I have to say that the flight, while far superior to the boat train I took in 1979, was something of a damp squib. I’d been thinking of the trips I used to take on BA on the LHR-CDG run. In this respect the Brits had it all over Air France.
Of course, that could have changed, too—last time I took BA was in 2001.
Once here it was a bit of a struggle—although I had a first class ticket for the Heathrow Express, the first class coaches were locked and I couldn’t get in to them. Interesting marketing ploy.
Then, the cabbie didn’t appear interested in helping me get my three bags into the cab—what’s up with that?

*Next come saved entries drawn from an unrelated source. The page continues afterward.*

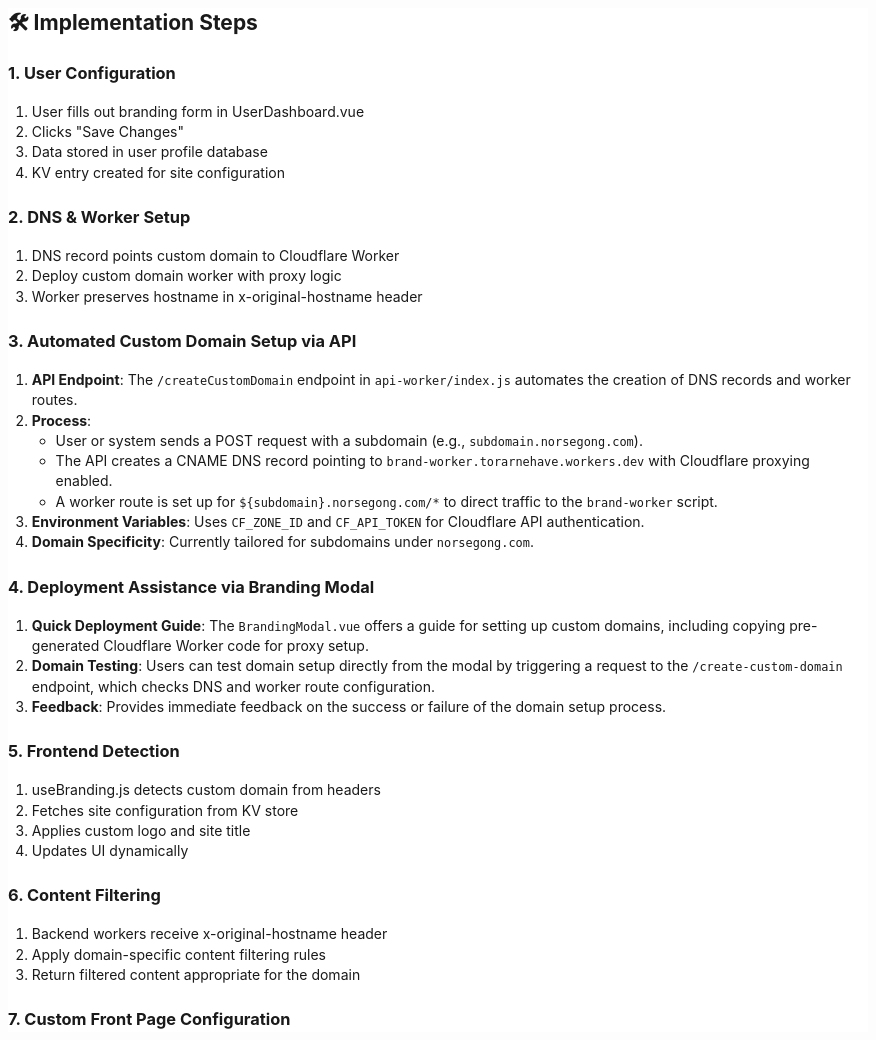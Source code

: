 ## 🛠️ Implementation Steps

### 1. User Configuration

1. User fills out branding form in UserDashboard.vue
2. Clicks "Save Changes"
3. Data stored in user profile database
4. KV entry created for site configuration

### 2. DNS & Worker Setup

1. DNS record points custom domain to Cloudflare Worker
2. Deploy custom domain worker with proxy logic
3. Worker preserves hostname in x-original-hostname header

### 3. Automated Custom Domain Setup via API

1. **API Endpoint**: The `/createCustomDomain` endpoint in `api-worker/index.js` automates the creation of DNS records and worker routes.
2. **Process**:
   - User or system sends a POST request with a subdomain (e.g., `subdomain.norsegong.com`).
   - The API creates a CNAME DNS record pointing to `brand-worker.torarnehave.workers.dev` with Cloudflare proxying enabled.
   - A worker route is set up for `${subdomain}.norsegong.com/*` to direct traffic to the `brand-worker` script.
3. **Environment Variables**: Uses `CF_ZONE_ID` and `CF_API_TOKEN` for Cloudflare API authentication.
4. **Domain Specificity**: Currently tailored for subdomains under `norsegong.com`.

### 4. Deployment Assistance via Branding Modal

1. **Quick Deployment Guide**: The `BrandingModal.vue` offers a guide for setting up custom domains, including copying pre-generated Cloudflare Worker code for proxy setup.
2. **Domain Testing**: Users can test domain setup directly from the modal by triggering a request to the `/create-custom-domain` endpoint, which checks DNS and worker route configuration.
3. **Feedback**: Provides immediate feedback on the success or failure of the domain setup process.

### 5. Frontend Detection

1. useBranding.js detects custom domain from headers
2. Fetches site configuration from KV store
3. Applies custom logo and site title
4. Updates UI dynamically

### 6. Content Filtering

1. Backend workers receive x-original-hostname header
2. Apply domain-specific content filtering rules
3. Return filtered content appropriate for the domain

### 7. Custom Front Page Configuration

I’m staying at the Park Lane Hilton—a far cry indeed from 30 years ago when I shared a room at a cheap flop (WC down the hall) with an American woman returning from Greece whom I met on the ferry. She and I took a ride on a double-decker bus as our entertainment that evening, and were both aghast at the fact that it cost 50p (about $1 then).
(I’m not actually paying Park Lane prices for this—I used some of my Amex points that I couldn’t use for the air fare for this. Not that I have to apologize, but it’s just such a contrast to that very first stay.)
Back then I was waiting for my bike to catch up with me, checking constantly at the Victoria Station baggage office. I was very worried about how long my money would hold out (no credit cards, remember). When it finally came in (minus a few tools out of the panniers), I went to a removals company to get a carton for it, and then to Woolworth’s to get a wrench (one of the tools that had disappeared) and went to work right there to get the bike into the carton.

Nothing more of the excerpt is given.